If we don’t clear that content, it can determine what we see and hear, turning our differences into conflict.
This is where meditation comes in: to clear the fog of reactivity and judgment from our mind and make space for real connection. And while most meditation practice can help build awareness, one ancient breathing and visualization practice goes straight to the heart of the matter: Smoke and Light.
How Meditation Fails
But first, let’s be honest: meditation has a bit of an image problem. For some, it’s been branded as a magic bullet for everything from stress to sleeplessness to being your best self. For others, it’s a wellness fad tried once and quietly gave up. And then there’s a third group (maybe you’re in it) who believe it has value but haven’t been able to make it work, maybe wondering if you’re doing it wrong.
“I tried meditating, but I couldn’t stop thinking.”
“I’m just not good at it.”
“My brain doesn’t work that way.”
I hear this from clients, and it makes sense. But here’s the thing: that same busy mind that makes meditation feel impossible is the very thing we’re using to train our mind.
Those swirling thoughts and relentless distractions? They’re not obstacles; they’re like weights for strength training. That same mental noise is what we’re using to build the muscle of our attention. So there’s no need for us to get discouraged by a busy mind any more than we would get discouraged by that full rack of weights at the gym.
Meditation usually isn’t about having no thoughts.
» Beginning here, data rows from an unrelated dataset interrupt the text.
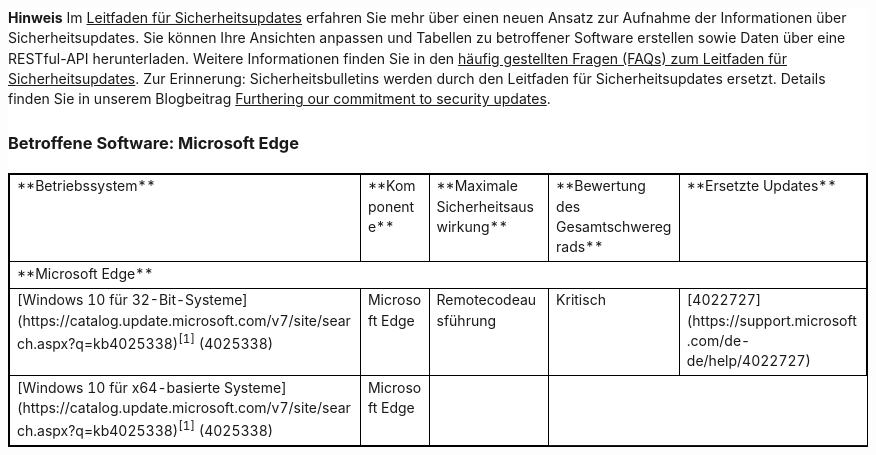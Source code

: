 **Hinweis** Im [Leitfaden für Sicherheitsupdates](https://portal.msrc.microsoft.com/de-de/security-guidance) erfahren Sie mehr über einen neuen Ansatz zur Aufnahme der Informationen über Sicherheitsupdates. Sie können Ihre Ansichten anpassen und Tabellen zu betroffener Software erstellen sowie Daten über eine RESTful-API herunterladen. Weitere Informationen finden Sie in den [häufig gestellten Fragen (FAQs) zum Leitfaden für Sicherheitsupdates](https://portal.msrc.microsoft.com/de-de/security-guidance). Zur Erinnerung: Sicherheitsbulletins werden durch den Leitfaden für Sicherheitsupdates ersetzt. Details finden Sie in unserem Blogbeitrag [Furthering our commitment to security updates](https://blogs.technet.microsoft.com/msrc/2016/11/08/furthering-our-commitment-to-security-updates/).

### Betroffene Software: Microsoft Edge

<p> </p>
<table style="border:1px solid black;">
<tr>
<td style="border:1px solid black;">
**Betriebssystem**
</td>
<td style="border:1px solid black;">
**Komponente**
</td>
<td style="border:1px solid black;">
**Maximale Sicherheitsauswirkung**
</td>
<td style="border:1px solid black;">
**Bewertung des Gesamtschweregrads**
</td>
<td style="border:1px solid black;">
**Ersetzte Updates**
</td>
</tr>
<tr>
<td style="border:1px solid black;" colspan="5">
**Microsoft Edge**
</td>
</tr>
<tr>
<td style="border:1px solid black;">
[Windows 10 für 32-Bit-Systeme](https://catalog.update.microsoft.com/v7/site/search.aspx?q=kb4025338)<sup>[1]</sup>
(4025338)
</td>
<td style="border:1px solid black;">
Microsoft Edge
</td>
<td style="border:1px solid black;">
Remotecodeausführung
</td>
<td style="border:1px solid black;">
Kritisch
</td>
<td style="border:1px solid black;">
[4022727](https://support.microsoft.com/de-de/help/4022727)
</td>
</tr>
<tr>
<td style="border:1px solid black;">
[Windows 10 für x64-basierte Systeme](https://catalog.update.microsoft.com/v7/site/search.aspx?q=kb4025338)<sup>[1]</sup>
(4025338)
</td>
<td style="border:1px solid black;">
Microsoft Edge
</td>
<td style="border:1px solid black;">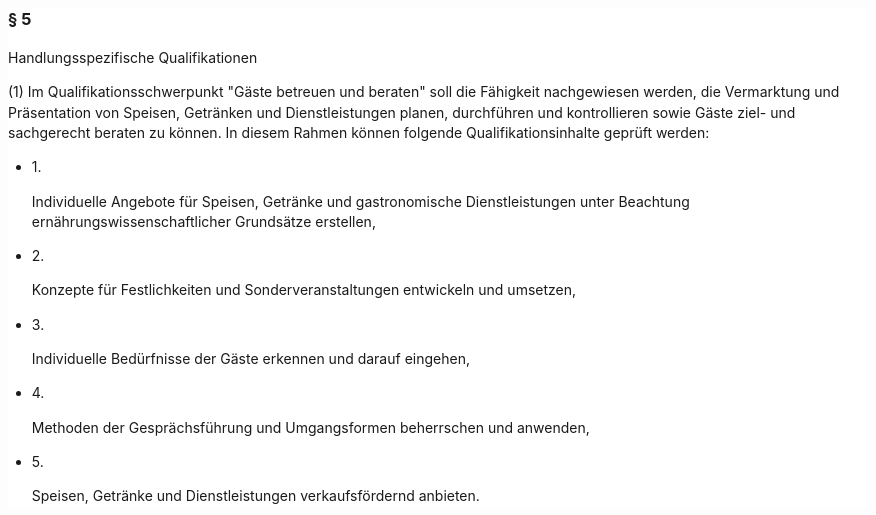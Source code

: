 ### § 5  
Handlungsspezifische Qualifikationen

<div>

<div class="jnhtml">

<div>

<div class="jurAbsatz">

(1) Im Qualifikationsschwerpunkt "Gäste betreuen und beraten" soll die
Fähigkeit nachgewiesen werden, die Vermarktung und Präsentation von
Speisen, Getränken und Dienstleistungen planen, durchführen und
kontrollieren sowie Gäste ziel- und sachgerecht beraten zu können. In
diesem Rahmen können folgende Qualifikationsinhalte geprüft werden:

  - 1\.
    
    <div style="">
    
    Individuelle Angebote für Speisen, Getränke und gastronomische
    Dienstleistungen unter Beachtung ernährungswissenschaftlicher
    Grundsätze erstellen,
    
    </div>

  - 2\.
    
    <div style="">
    
    Konzepte für Festlichkeiten und Sonderveranstaltungen entwickeln und
    umsetzen,
    
    </div>

  - 3\.
    
    <div style="">
    
    Individuelle Bedürfnisse der Gäste erkennen und darauf eingehen,
    
    </div>

  - 4\.
    
    <div style="">
    
    Methoden der Gesprächsführung und Umgangsformen beherrschen und
    anwenden,
    
    </div>

  - 5\.
    
    <div style="">
    
    Speisen, Getränke und Dienstleistungen verkaufsfördernd anbieten.
    
    </div>

</div>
It’s about learning what to do with the ones we have: which ones are worth keeping and which ones to let go?
That’s where Smoke and Light comes in.
Smoke and Light
This is a brief practice, based on a traditional Buddhist meditation, to pacify and purify a busy mind. With a little training it can be used anytime to clear the mind of unskillful, disturbing or distracting content
The idea is simple: visualization is combined with breathing meditation to inhale the pure light of peace and calm and exhale the dark smoke of distraction and disturbance. It can also be used at the beginning of any regular meditation session when the mind is particularly busy.
At first, the success of this practice may depend on our existing powers of concentration, but over time the practice itself will improve those powers. As such, this is a useful exercise for those who are already working to improve their concentration, either through traditional meditation practices, secular mindfulness approaches, or other means.[JW1]
1. Preparation
Begin with a few rounds of breathing meditation, inhaling and exhaling while focusing on the sensations of the breath. Don’t worry about any other mental activity just yet. Because the breath provides the foundation for the visualization, just focus on establishing a firm awareness of the breath before moving on to the next step.
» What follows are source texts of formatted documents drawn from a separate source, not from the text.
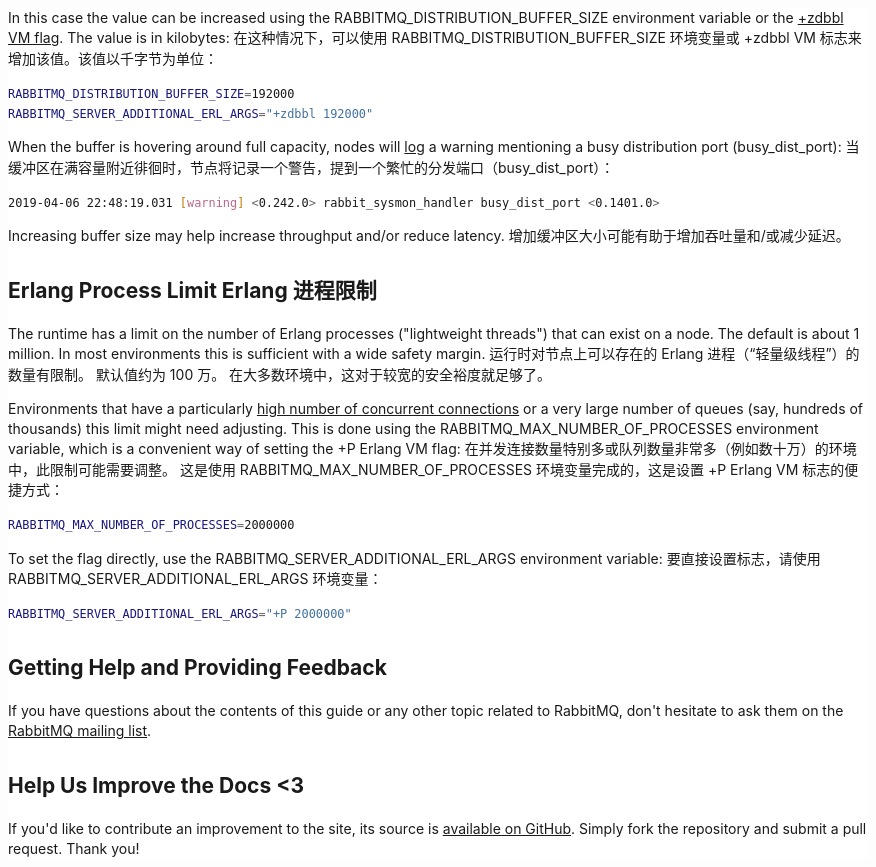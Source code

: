 In this case the value can be increased using the RABBITMQ_DISTRIBUTION_BUFFER_SIZE environment variable or the [+zdbbl VM flag](http://erlang.org/doc/man/erl.html). The value is in kilobytes:  在这种情况下，可以使用 RABBITMQ_DISTRIBUTION_BUFFER_SIZE 环境变量或 +zdbbl VM 标志来增加该值。该值以千字节为单位：

```bash
RABBITMQ_DISTRIBUTION_BUFFER_SIZE=192000
RABBITMQ_SERVER_ADDITIONAL_ERL_ARGS="+zdbbl 192000"
```

When the buffer is hovering around full capacity, nodes will [log](https://www.rabbitmq.com/logging.html) a warning mentioning a busy distribution port (busy_dist_port):  当缓冲区在满容量附近徘徊时，节点将记录一个警告，提到一个繁忙的分发端口（busy_dist_port）：

```bash
2019-04-06 22:48:19.031 [warning] <0.242.0> rabbit_sysmon_handler busy_dist_port <0.1401.0>
```

Increasing buffer size may help increase throughput and/or reduce latency.  增加缓冲区大小可能有助于增加吞吐量和/或减少延迟。

## Erlang Process Limit    Erlang 进程限制

The runtime has a limit on the number of Erlang processes ("lightweight threads") that can exist on a node. The default is about 1 million. In most environments this is sufficient with a wide safety margin.  运行时对节点上可以存在的 Erlang 进程（“轻量级线程”）的数量有限制。 默认值约为 100 万。 在大多数环境中，这对于较宽的安全裕度就足够了。

Environments that have a particularly [high number of concurrent connections](https://www.rabbitmq.com/networking.html#tuning-for-large-number-of-connections) or a very large number of queues (say, hundreds of thousands) this limit might need adjusting. This is done using the RABBITMQ_MAX_NUMBER_OF_PROCESSES environment variable, which is a convenient way of setting the +P Erlang VM flag:  在并发连接数量特别多或队列数量非常多（例如数十万）的环境中，此限制可能需要调整。 这是使用 RABBITMQ_MAX_NUMBER_OF_PROCESSES 环境变量完成的，这是设置 +P Erlang VM 标志的便捷方式：

```bash
RABBITMQ_MAX_NUMBER_OF_PROCESSES=2000000
```

To set the flag directly, use the RABBITMQ_SERVER_ADDITIONAL_ERL_ARGS environment variable:  要直接设置标志，请使用 RABBITMQ_SERVER_ADDITIONAL_ERL_ARGS 环境变量：

```bash
RABBITMQ_SERVER_ADDITIONAL_ERL_ARGS="+P 2000000"
```

## Getting Help and Providing Feedback

If you have questions about the contents of this guide or any other topic related to RabbitMQ, don't hesitate to ask them on the [RabbitMQ mailing list](https://groups.google.com/forum/#!forum/rabbitmq-users).

## Help Us Improve the Docs <3

If you'd like to contribute an improvement to the site, its source is [available on GitHub](https://github.com/rabbitmq/rabbitmq-website). Simply fork the repository and submit a pull request. Thank you!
Note that breath awareness itself may pacify distracting mental activity, so feel free to stay with the breathing meditation alone, or move on to the visualization.)
2. Visualization
Now imagine that all the distracting mental activity present in your mind assumes the form of black smoke. Then, with a strong wish to eliminate it, exhale gently through the nostrils, imagining that all this black smoke rises from the bottom of your lungs, leaves through the nostrils, and dissolves fully and completely into space.
Feel completely clean within. Now as you slowly breathe in, imagine that you are inhaling pure white light. This light fills your body and mind and you feel calm and pure.
3. Continue
Continue to mount this visualization of black smoke and white light upon the exhalation and inhalation of the breath, repeating the cycle as many times as you wish, or until the mind is completely pacified of all distraction and has become pure and single-pointed.
Clearing the Way for Real Connection
By engaging in Smoke and Light, we are building the muscle of our concentration so that all our efforts toward contemplative, meditative, or concentration techniques become more fruitful, leading to greater clarity and peace of mind.
Like any form of training, Smoke and Light takes practice. To use it when it matters most, such as in the middle of a conflict or during moments of emotional overwhelm, we first have to build the muscle.
Start with low-stakes moments: small annoyances, lingering thoughts, or minor frustrations. As meditators say, spend time with it “on the cushion” and then take it out into the wild.
The more we practice, the more natural it becomes to clear the mind of unwanted thoughts, feelings and the stories we tell about them. Then, when real conflicts arise, we’ll be ready.